В конце 1987 года в ответ на просьбу недавно рукоположенного священника дать ему несколько советов и наставлений в пастырском служении отец Александр написал краткую, но насыщенную глубоким смыслом «Памятку начинающему священнику». В первом ее разделе он пишет о том, что почти во всех дохристианских и нехристианских религиях «необходимость в жреце, как в особом человеке, близком к богам, диктовалась языческим сознанием дистанции между человеком и небом, которое требовало посредника, „посвященного“. Чувство этой дистанции было и в Ветхом Завете». Однако с Воплощением («Слово стало плотию и обитало с нами», Ин. 1: 14) дистанция между Богом и людьми была преодолена, и единственным посредником стал Христос. «Тем самым, — пишет отец Александр, — „жречество“ окончательно упразднено. Христианский священник не жрец, а пастырь». Принципиальное различие между священником и жрецом состоит в том, что жрец совершает религиозный ритуал, служит народным языческим запросам, а не свидетельствует о Христе.

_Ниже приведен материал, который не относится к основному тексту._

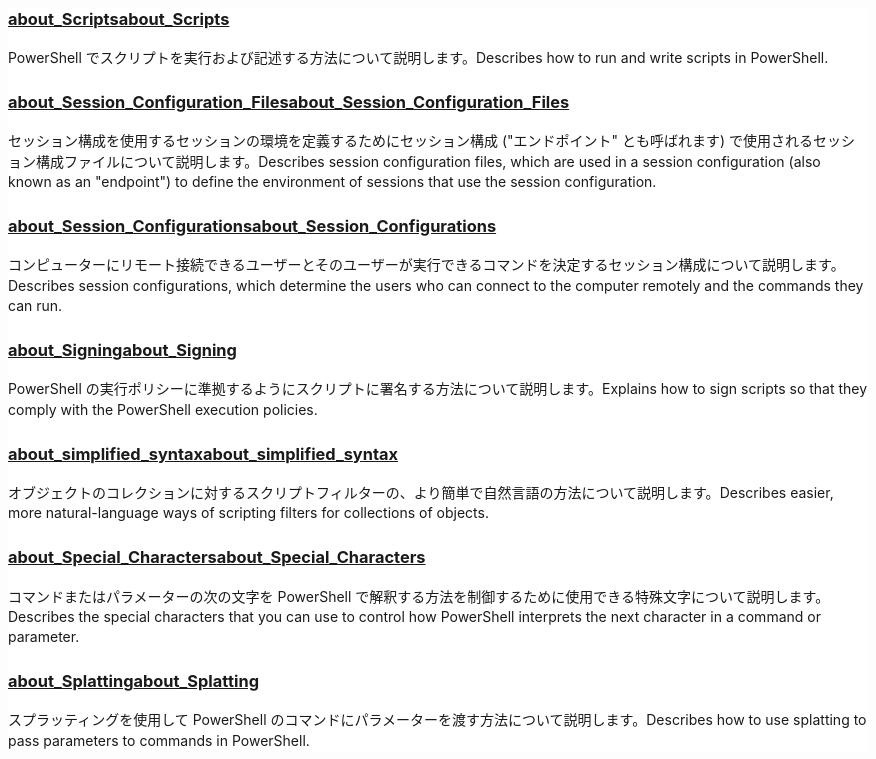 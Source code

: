 ### [<span data-ttu-id="9a642-300">about_Scripts</span><span class="sxs-lookup"><span data-stu-id="9a642-300">about_Scripts</span></span>](about_Scripts.md)
<span data-ttu-id="9a642-301">PowerShell でスクリプトを実行および記述する方法について説明します。</span><span class="sxs-lookup"><span data-stu-id="9a642-301">Describes how to run and write scripts in PowerShell.</span></span>

### [<span data-ttu-id="9a642-302">about_Session_Configuration_Files</span><span class="sxs-lookup"><span data-stu-id="9a642-302">about_Session_Configuration_Files</span></span>](about_Session_Configuration_Files.md)
<span data-ttu-id="9a642-303">セッション構成を使用するセッションの環境を定義するためにセッション構成 ("エンドポイント" とも呼ばれます) で使用されるセッション構成ファイルについて説明します。</span><span class="sxs-lookup"><span data-stu-id="9a642-303">Describes session configuration files, which are used in a session configuration (also known as an "endpoint") to define the environment of sessions that use the session configuration.</span></span>

### [<span data-ttu-id="9a642-304">about_Session_Configurations</span><span class="sxs-lookup"><span data-stu-id="9a642-304">about_Session_Configurations</span></span>](about_Session_Configurations.md)
<span data-ttu-id="9a642-305">コンピューターにリモート接続できるユーザーとそのユーザーが実行できるコマンドを決定するセッション構成について説明します。</span><span class="sxs-lookup"><span data-stu-id="9a642-305">Describes session configurations, which determine the users who can connect to the computer remotely and the commands they can run.</span></span>

### [<span data-ttu-id="9a642-306">about_Signing</span><span class="sxs-lookup"><span data-stu-id="9a642-306">about_Signing</span></span>](about_Signing.md)
<span data-ttu-id="9a642-307">PowerShell の実行ポリシーに準拠するようにスクリプトに署名する方法について説明します。</span><span class="sxs-lookup"><span data-stu-id="9a642-307">Explains how to sign scripts so that they comply with the PowerShell execution policies.</span></span>

### [<span data-ttu-id="9a642-308">about_simplified_syntax</span><span class="sxs-lookup"><span data-stu-id="9a642-308">about_simplified_syntax</span></span>](about_simplified_syntax.md)
<span data-ttu-id="9a642-309">オブジェクトのコレクションに対するスクリプトフィルターの、より簡単で自然言語の方法について説明します。</span><span class="sxs-lookup"><span data-stu-id="9a642-309">Describes easier, more natural-language ways of scripting filters for collections of objects.</span></span>

### [<span data-ttu-id="9a642-310">about_Special_Characters</span><span class="sxs-lookup"><span data-stu-id="9a642-310">about_Special_Characters</span></span>](about_Special_Characters.md)
<span data-ttu-id="9a642-311">コマンドまたはパラメーターの次の文字を PowerShell で解釈する方法を制御するために使用できる特殊文字について説明します。</span><span class="sxs-lookup"><span data-stu-id="9a642-311">Describes the special characters that you can use to control how PowerShell interprets the next character in a command or parameter.</span></span>

### [<span data-ttu-id="9a642-312">about_Splatting</span><span class="sxs-lookup"><span data-stu-id="9a642-312">about_Splatting</span></span>](about_Splatting.md)
<span data-ttu-id="9a642-313">スプラッティングを使用して PowerShell のコマンドにパラメーターを渡す方法について説明します。</span><span class="sxs-lookup"><span data-stu-id="9a642-313">Describes how to use splatting to pass parameters to commands in PowerShell.</span></span>
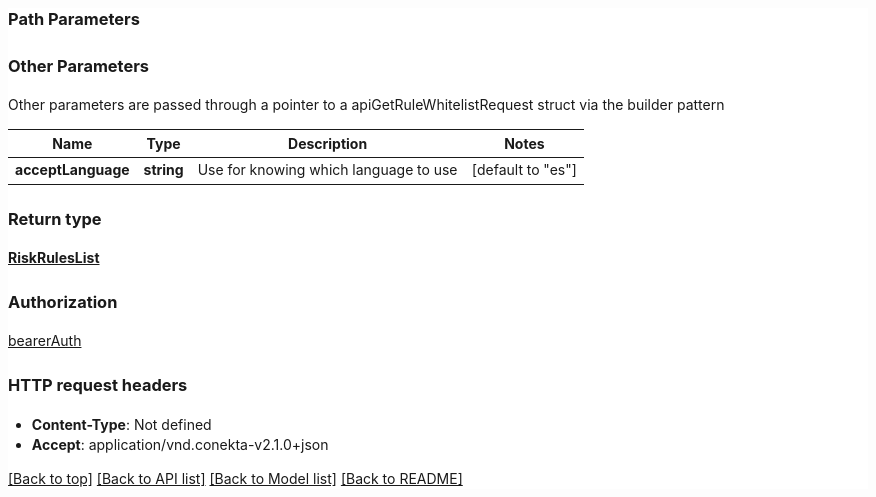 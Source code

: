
 ```go
```

### Path Parameters



### Other Parameters

Other parameters are passed through a pointer to a apiGetRuleWhitelistRequest struct via the builder pattern


Name | Type | Description  | Notes
------------- | ------------- | ------------- | -------------
 **acceptLanguage** | **string** | Use for knowing which language to use | [default to &quot;es&quot;]

### Return type

[**RiskRulesList**](RiskRulesList.md)

### Authorization

[bearerAuth](../README.md#bearerAuth)

### HTTP request headers

- **Content-Type**: Not defined
- **Accept**: application/vnd.conekta-v2.1.0+json

[[Back to top]](#) [[Back to API list]](../README.md#documentation-for-api-endpoints)
[[Back to Model list]](../README.md#documentation-for-models)
[[Back to README]](../README.md)

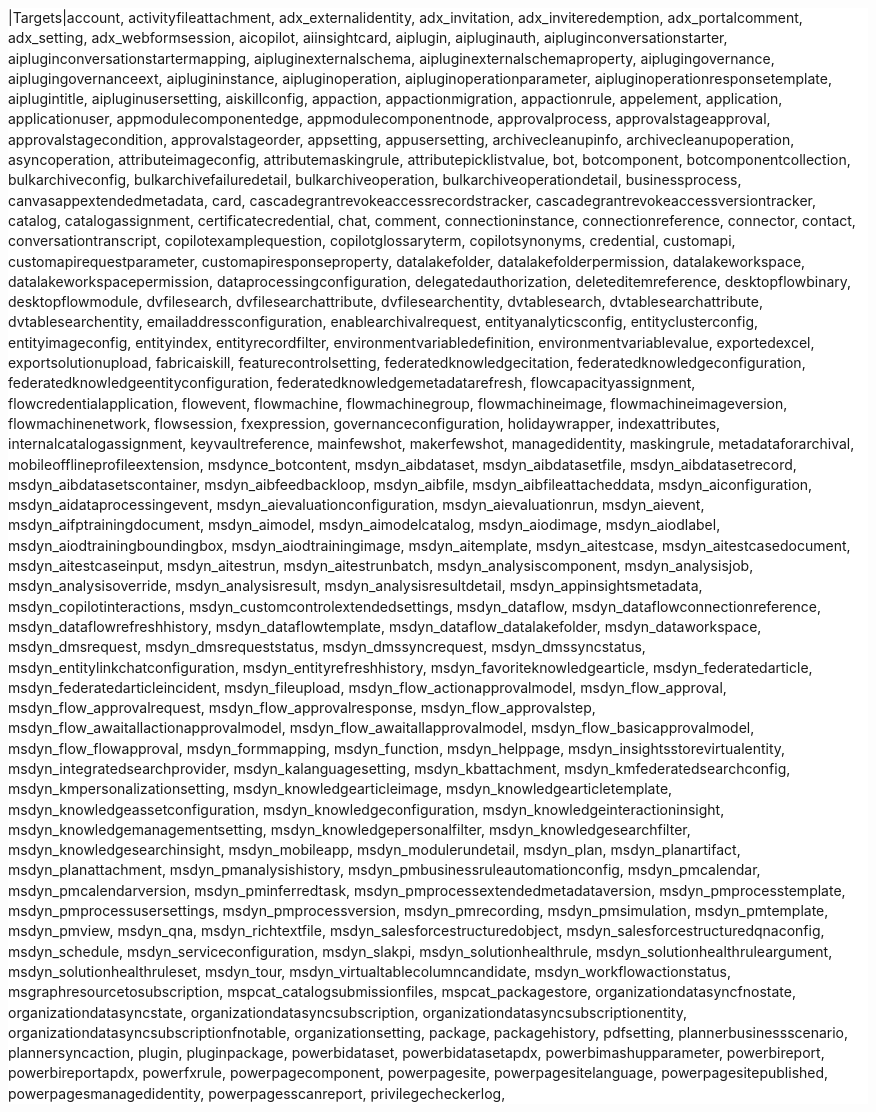 |Targets|account, activityfileattachment, adx_externalidentity, adx_invitation, adx_inviteredemption, adx_portalcomment, adx_setting, adx_webformsession, aicopilot, aiinsightcard, aiplugin, aipluginauth, aipluginconversationstarter, aipluginconversationstartermapping, aipluginexternalschema, aipluginexternalschemaproperty, aiplugingovernance, aiplugingovernanceext, aiplugininstance, aipluginoperation, aipluginoperationparameter, aipluginoperationresponsetemplate, aiplugintitle, aipluginusersetting, aiskillconfig, appaction, appactionmigration, appactionrule, appelement, application, applicationuser, appmodulecomponentedge, appmodulecomponentnode, approvalprocess, approvalstageapproval, approvalstagecondition, approvalstageorder, appsetting, appusersetting, archivecleanupinfo, archivecleanupoperation, asyncoperation, attributeimageconfig, attributemaskingrule, attributepicklistvalue, bot, botcomponent, botcomponentcollection, bulkarchiveconfig, bulkarchivefailuredetail, bulkarchiveoperation, bulkarchiveoperationdetail, businessprocess, canvasappextendedmetadata, card, cascadegrantrevokeaccessrecordstracker, cascadegrantrevokeaccessversiontracker, catalog, catalogassignment, certificatecredential, chat, comment, connectioninstance, connectionreference, connector, contact, conversationtranscript, copilotexamplequestion, copilotglossaryterm, copilotsynonyms, credential, customapi, customapirequestparameter, customapiresponseproperty, datalakefolder, datalakefolderpermission, datalakeworkspace, datalakeworkspacepermission, dataprocessingconfiguration, delegatedauthorization, deleteditemreference, desktopflowbinary, desktopflowmodule, dvfilesearch, dvfilesearchattribute, dvfilesearchentity, dvtablesearch, dvtablesearchattribute, dvtablesearchentity, emailaddressconfiguration, enablearchivalrequest, entityanalyticsconfig, entityclusterconfig, entityimageconfig, entityindex, entityrecordfilter, environmentvariabledefinition, environmentvariablevalue, exportedexcel, exportsolutionupload, fabricaiskill, featurecontrolsetting, federatedknowledgecitation, federatedknowledgeconfiguration, federatedknowledgeentityconfiguration, federatedknowledgemetadatarefresh, flowcapacityassignment, flowcredentialapplication, flowevent, flowmachine, flowmachinegroup, flowmachineimage, flowmachineimageversion, flowmachinenetwork, flowsession, fxexpression, governanceconfiguration, holidaywrapper, indexattributes, internalcatalogassignment, keyvaultreference, mainfewshot, makerfewshot, managedidentity, maskingrule, metadataforarchival, mobileofflineprofileextension, msdynce_botcontent, msdyn_aibdataset, msdyn_aibdatasetfile, msdyn_aibdatasetrecord, msdyn_aibdatasetscontainer, msdyn_aibfeedbackloop, msdyn_aibfile, msdyn_aibfileattacheddata, msdyn_aiconfiguration, msdyn_aidataprocessingevent, msdyn_aievaluationconfiguration, msdyn_aievaluationrun, msdyn_aievent, msdyn_aifptrainingdocument, msdyn_aimodel, msdyn_aimodelcatalog, msdyn_aiodimage, msdyn_aiodlabel, msdyn_aiodtrainingboundingbox, msdyn_aiodtrainingimage, msdyn_aitemplate, msdyn_aitestcase, msdyn_aitestcasedocument, msdyn_aitestcaseinput, msdyn_aitestrun, msdyn_aitestrunbatch, msdyn_analysiscomponent, msdyn_analysisjob, msdyn_analysisoverride, msdyn_analysisresult, msdyn_analysisresultdetail, msdyn_appinsightsmetadata, msdyn_copilotinteractions, msdyn_customcontrolextendedsettings, msdyn_dataflow, msdyn_dataflowconnectionreference, msdyn_dataflowrefreshhistory, msdyn_dataflowtemplate, msdyn_dataflow_datalakefolder, msdyn_dataworkspace, msdyn_dmsrequest, msdyn_dmsrequeststatus, msdyn_dmssyncrequest, msdyn_dmssyncstatus, msdyn_entitylinkchatconfiguration, msdyn_entityrefreshhistory, msdyn_favoriteknowledgearticle, msdyn_federatedarticle, msdyn_federatedarticleincident, msdyn_fileupload, msdyn_flow_actionapprovalmodel, msdyn_flow_approval, msdyn_flow_approvalrequest, msdyn_flow_approvalresponse, msdyn_flow_approvalstep, msdyn_flow_awaitallactionapprovalmodel, msdyn_flow_awaitallapprovalmodel, msdyn_flow_basicapprovalmodel, msdyn_flow_flowapproval, msdyn_formmapping, msdyn_function, msdyn_helppage, msdyn_insightsstorevirtualentity, msdyn_integratedsearchprovider, msdyn_kalanguagesetting, msdyn_kbattachment, msdyn_kmfederatedsearchconfig, msdyn_kmpersonalizationsetting, msdyn_knowledgearticleimage, msdyn_knowledgearticletemplate, msdyn_knowledgeassetconfiguration, msdyn_knowledgeconfiguration, msdyn_knowledgeinteractioninsight, msdyn_knowledgemanagementsetting, msdyn_knowledgepersonalfilter, msdyn_knowledgesearchfilter, msdyn_knowledgesearchinsight, msdyn_mobileapp, msdyn_modulerundetail, msdyn_plan, msdyn_planartifact, msdyn_planattachment, msdyn_pmanalysishistory, msdyn_pmbusinessruleautomationconfig, msdyn_pmcalendar, msdyn_pmcalendarversion, msdyn_pminferredtask, msdyn_pmprocessextendedmetadataversion, msdyn_pmprocesstemplate, msdyn_pmprocessusersettings, msdyn_pmprocessversion, msdyn_pmrecording, msdyn_pmsimulation, msdyn_pmtemplate, msdyn_pmview, msdyn_qna, msdyn_richtextfile, msdyn_salesforcestructuredobject, msdyn_salesforcestructuredqnaconfig, msdyn_schedule, msdyn_serviceconfiguration, msdyn_slakpi, msdyn_solutionhealthrule, msdyn_solutionhealthruleargument, msdyn_solutionhealthruleset, msdyn_tour, msdyn_virtualtablecolumncandidate, msdyn_workflowactionstatus, msgraphresourcetosubscription, mspcat_catalogsubmissionfiles, mspcat_packagestore, organizationdatasyncfnostate, organizationdatasyncstate, organizationdatasyncsubscription, organizationdatasyncsubscriptionentity, organizationdatasyncsubscriptionfnotable, organizationsetting, package, packagehistory, pdfsetting, plannerbusinessscenario, plannersyncaction, plugin, pluginpackage, powerbidataset, powerbidatasetapdx, powerbimashupparameter, powerbireport, powerbireportapdx, powerfxrule, powerpagecomponent, powerpagesite, powerpagesitelanguage, powerpagesitepublished, powerpagesmanagedidentity, powerpagesscanreport, privilegecheckerlog,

Автор подчеркивает, что священник должен быть лишь инструментом, необходимым при обращении к Богу собравшихся в церкви людей. Однако имея власть отпускать грехи, священник также имеет благословение и власть быть пастырем и руководить духовной жизнью своих пасомых, ибо сказано в Евангелии: «Что вы свяжете на земле, то будет связано на небе» (Мф. 18: 18). При этом, как пишет отец Александр, «эта власть должна по завету Христову исключать насилие, владычество, духовный деспотизм».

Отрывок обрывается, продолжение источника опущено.